Exercise prompt
The entries below are to be reproduced in full, exactly as written.
====== Excerpted data
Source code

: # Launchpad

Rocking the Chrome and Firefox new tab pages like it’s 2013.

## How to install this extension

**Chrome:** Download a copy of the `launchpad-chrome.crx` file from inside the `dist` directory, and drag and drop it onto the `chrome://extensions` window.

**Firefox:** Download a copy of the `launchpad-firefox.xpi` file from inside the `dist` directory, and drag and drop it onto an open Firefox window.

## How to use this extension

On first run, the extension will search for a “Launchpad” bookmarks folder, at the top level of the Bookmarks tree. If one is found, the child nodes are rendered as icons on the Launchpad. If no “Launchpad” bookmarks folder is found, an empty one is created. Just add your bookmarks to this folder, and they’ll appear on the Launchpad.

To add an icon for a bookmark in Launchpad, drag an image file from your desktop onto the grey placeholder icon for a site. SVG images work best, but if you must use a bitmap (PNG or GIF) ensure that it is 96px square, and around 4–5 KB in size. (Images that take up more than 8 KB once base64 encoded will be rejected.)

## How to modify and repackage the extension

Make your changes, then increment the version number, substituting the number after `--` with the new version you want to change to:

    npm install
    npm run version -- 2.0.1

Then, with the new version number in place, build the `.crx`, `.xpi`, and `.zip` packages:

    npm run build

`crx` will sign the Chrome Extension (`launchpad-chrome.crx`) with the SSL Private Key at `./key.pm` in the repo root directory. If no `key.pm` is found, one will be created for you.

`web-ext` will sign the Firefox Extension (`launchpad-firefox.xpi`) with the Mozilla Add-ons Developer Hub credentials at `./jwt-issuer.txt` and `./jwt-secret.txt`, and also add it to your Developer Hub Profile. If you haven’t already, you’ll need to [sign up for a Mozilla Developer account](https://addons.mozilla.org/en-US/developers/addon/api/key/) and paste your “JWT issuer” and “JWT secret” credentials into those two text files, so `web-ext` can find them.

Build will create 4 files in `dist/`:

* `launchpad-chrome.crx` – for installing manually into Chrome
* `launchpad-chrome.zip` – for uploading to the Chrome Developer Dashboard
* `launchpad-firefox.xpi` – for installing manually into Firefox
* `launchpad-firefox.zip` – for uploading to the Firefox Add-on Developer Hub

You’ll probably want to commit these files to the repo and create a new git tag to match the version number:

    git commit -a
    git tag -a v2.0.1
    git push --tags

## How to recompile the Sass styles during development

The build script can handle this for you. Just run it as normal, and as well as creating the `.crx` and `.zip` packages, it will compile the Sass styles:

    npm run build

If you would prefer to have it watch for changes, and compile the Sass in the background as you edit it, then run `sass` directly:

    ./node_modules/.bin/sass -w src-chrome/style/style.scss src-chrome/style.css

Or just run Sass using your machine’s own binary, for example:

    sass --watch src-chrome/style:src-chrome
============
Result of this exercise
Source code

: # Launchpad

Rocking the Chrome and Firefox new tab pages like it’s 2013.

## How to install this extension

**Chrome:** Download a copy of the `launchpad-chrome.crx` file from inside the `dist` directory, and drag and drop it onto the `chrome://extensions` window.

**Firefox:** Download a copy of the `launchpad-firefox.xpi` file from inside the `dist` directory, and drag and drop it onto an open Firefox window.

## How to use this extension

On first run, the extension will search for a “Launchpad” bookmarks folder, at the top level of the Bookmarks tree. If one is found, the child nodes are rendered as icons on the Launchpad. If no “Launchpad” bookmarks folder is found, an empty one is created. Just add your bookmarks to this folder, and they’ll appear on the Launchpad.

To add an icon for a bookmark in Launchpad, drag an image file from your desktop onto the grey placeholder icon for a site. SVG images work best, but if you must use a bitmap (PNG or GIF) ensure that it is 96px square, and around 4–5 KB in size. (Images that take up more than 8 KB once base64 encoded will be rejected.)

## How to modify and repackage the extension

Make your changes, then increment the version number, substituting the number after `--` with the new version you want to change to:

    npm install
    npm run version -- 2.0.1

Then, with the new version number in place, build the `.crx`, `.xpi`, and `.zip` packages:

    npm run build

`crx` will sign the Chrome Extension (`launchpad-chrome.crx`) with the SSL Private Key at `./key.pm` in the repo root directory. If no `key.pm` is found, one will be created for you.

`web-ext` will sign the Firefox Extension (`launchpad-firefox.xpi`) with the Mozilla Add-ons Developer Hub credentials at `./jwt-issuer.txt` and `./jwt-secret.txt`, and also add it to your Developer Hub Profile. If you haven’t already, you’ll need to [sign up for a Mozilla Developer account](https://addons.mozilla.org/en-US/developers/addon/api/key/) and paste your “JWT issuer” and “JWT secret” credentials into those two text files, so `web-ext` can find them.

Build will create 4 files in `dist/`:

* `launchpad-chrome.crx` – for installing manually into Chrome
* `launchpad-chrome.zip` – for uploading to the Chrome Developer Dashboard
* `launchpad-firefox.xpi` – for installing manually into Firefox
* `launchpad-firefox.zip` – for uploading to the Firefox Add-on Developer Hub

You’ll probably want to commit these files to the repo and create a new git tag to match the version number:

    git commit -a
    git tag -a v2.0.1
    git push --tags

## How to recompile the Sass styles during development

The build script can handle this for you. Just run it as normal, and as well as creating the `.crx` and `.zip` packages, it will compile the Sass styles:

    npm run build

If you would prefer to have it watch for changes, and compile the Sass in the background as you edit it, then run `sass` directly:

    ./node_modules/.bin/sass -w src-chrome/style/style.scss src-chrome/style.css

Or just run Sass using your machine’s own binary, for example:

    sass --watch src-chrome/style:src-chrome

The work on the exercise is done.